Field emitter with a tapered gate for flat panel display
Abstract
A field emission device including a substrate, an emitter layer, a spacer layer and a gate layer. In one preferred embodiment, the emitter layer is made of a resistive material, and has a side end that has an edge. The spacer layer is on and over only a portion of the emitter layer to expose the edge. The gate layer, on the spacer layer, also has a side end that is tapered to form a wedge with an edge. In one application, the device is used in a flat panel display, with a screen. The screen is at a selected positive voltage and is positioned above the gate layer. When a selected potential difference is applied between the emitter layer and the gate layer, an electron-extraction field is established between the edge of the gate layer and the edge of the emitter layer to extract electrons from the edge of the emitter layer. Then, the electrons are attracted to the screen. The wedge reduces the amount of electrons collected at the gate and increases the efficiency of the device. The resistive nature of the emitter layer enhances the uniformity of the electrons emitted along the edge of the emitter layer.
Claims
exact text as granted — not AI-modifiedI claim:
1. A field emission device in an apparatus with a screen, the device comprising: a substrate; an emitter layer, made of resistive material, coupled to the substrate, the layer having a side end that has an edge, a spacer layer on and over only a portion of the emitter layer to expose the edge; and a gate layer, on the spacer layer, the gate layer having a side end that is tapered to form a wedge with an edge, and including: a gate dielectric layer; and a gate conductive layer over the gate dielectric layer to cover at least the side end and the edge of the gate layer; wherein the screen is at a selected positive voltage and is positioned above the gate layer; such that: when a selected potential difference is applied between the edge emitter and the gate layer, an electron-extraction field is established between the edge of the wedge and the edge of the emitter layer to extract electrons from the edge of the emitter layer, and the electrons are attracted to the screen; the resistive nature of the emitter layer enhances the uniformity of the electrons emitted along the edge of the emitter layer; and the wedge reduces the amount of extracted electrons collected by the gate layer.
2. A field emitter device as recited in claim 1 wherein the shortest line joining the edge of the emitter layer and the edge of the wedge is substantially perpendicular to the substrate.
3. A field emitter as recited in claim 1 wherein the resistive material is silicon carbide.

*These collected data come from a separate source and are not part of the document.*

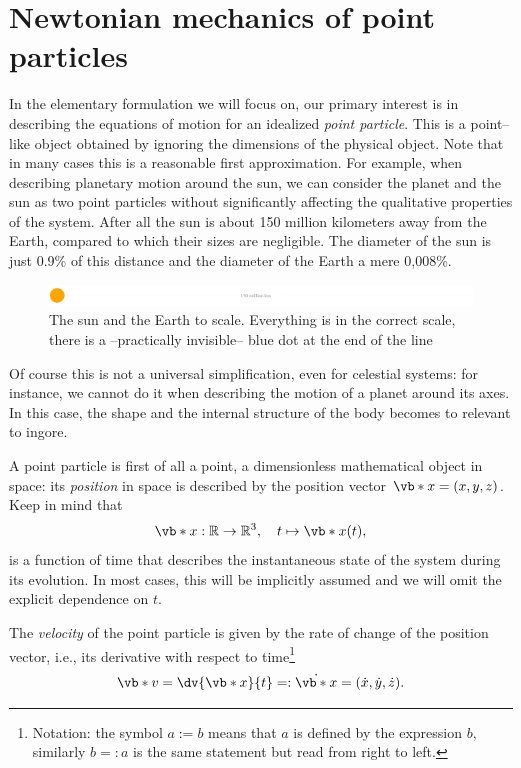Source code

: \documentclass[english,fontsize=11pt,paper=b5]{scrbook}
\theoremstyle{definition}
\begin{document}
  \section{Newtonian mechanics of point particles}

  In the elementary formulation we will focus on, our primary interest is in describing the equations of motion for an idealized \emph{point particle}.
  This is a point--like object obtained by ignoring the dimensions of the physical object.
  Note that in many cases this is a reasonable first approximation.
  For example, when describing planetary motion around the sun, we can consider the planet and the sun as two point particles without significantly affecting the qualitative properties of the system.
  After all the sun is about 150 million kilometers away from the Earth, compared to which their sizes are negligible.
    The diameter of the sun is just 0.9\% of this distance and the diameter of the Earth a mere 0,008\%.
  \begin{figure}
    \centering
    \includegraphics[width=.9\linewidth]{images/sun-earth-scale.pdf}
    \caption{The sun and the Earth to scale. Everything is in the correct scale, there is a --practically invisible-- blue dot at the end of the line}%
  \end{figure}
    Of course this is not a universal simplification, even for celestial systems: for instance, we cannot do it when describing the motion of a planet around its axes.
  In this case, the shape and the internal structure of the body becomes to relevant to ingore.

   A point particle is first of all a point, a dimensionless mathematical object in space: its \emph{position} in space is described by the position vector $\vb*{x} = (x, y ,z)$.
  Keep in mind that
  \begin{equation}
    \vb*{x} : \mathbb{R}\to\mathbb{R}^3,\quad t \mapsto \vb*{x}(t),
  \end{equation}
  is a function of time that describes the instantaneous state of the system during its evolution.
  In most cases, this will be implicitly assumed and we will omit the explicit dependence on $t$.

  The \emph{velocity} of the point particle is given by the rate of change of the position vector,
  i.e., its derivative with respect to time\footnote{Notation: the symbol $a := b$ means that $a$ is defined by the expression $b$, similarly $b =: a$ is the same statement but read from right to left.}
  \begin{equation}
    \vb*{v} = \dv{\vb*{x}}{t} =: \dot{\vb*{x}} = (\dot{x}, \dot{y}, \dot{z}).
  \end{equation}
\end{document}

4. A field emission device as recited in claim 1 further comprising: a resistive layer covering at least the portion of the bottom surface of the gate layer that is not covered by the spacer layer; wherein: and a gate conductive layer; and the spacer layer is made of a material selected from the group of conductor and semiconductor; such that: the resistive layer electrically connects the spacer layer to the conductive layer of the gate layer, reducing the chance of breakdown of the gate dielectric layer and reducing the chance of the accumulation of extracted electrons deposited on the bottom surface of the gate layer.
5. A field emission device as recited in claim 4 wherein the spacer layer is further receded over the emitter layer to further expose the edge of the emitter layer and to reduce the potential difference per unit length in the resistive layer in the portion of the bottom surface of the gate layer that is not covered by the spacer layer.
6. A field emission device as recited in claim 1 further comprising: a resistive layer covering at least the portion of the bottom surface of the gate layer that is not covered by the spacer layer; and a conductive path connecting the resistive layer and the emitter layer; wherein a gate conductive layer; and the spacer layer includes an insulating layer; such that the resistive layer electrically connects the emitter layer to the conductive layer of the gate layer to reduce the chance of breakdown of the gate dielectric layer and to reduce the chance of the accumulation of extracted electrons deposited on the bottom surface of the gate layer.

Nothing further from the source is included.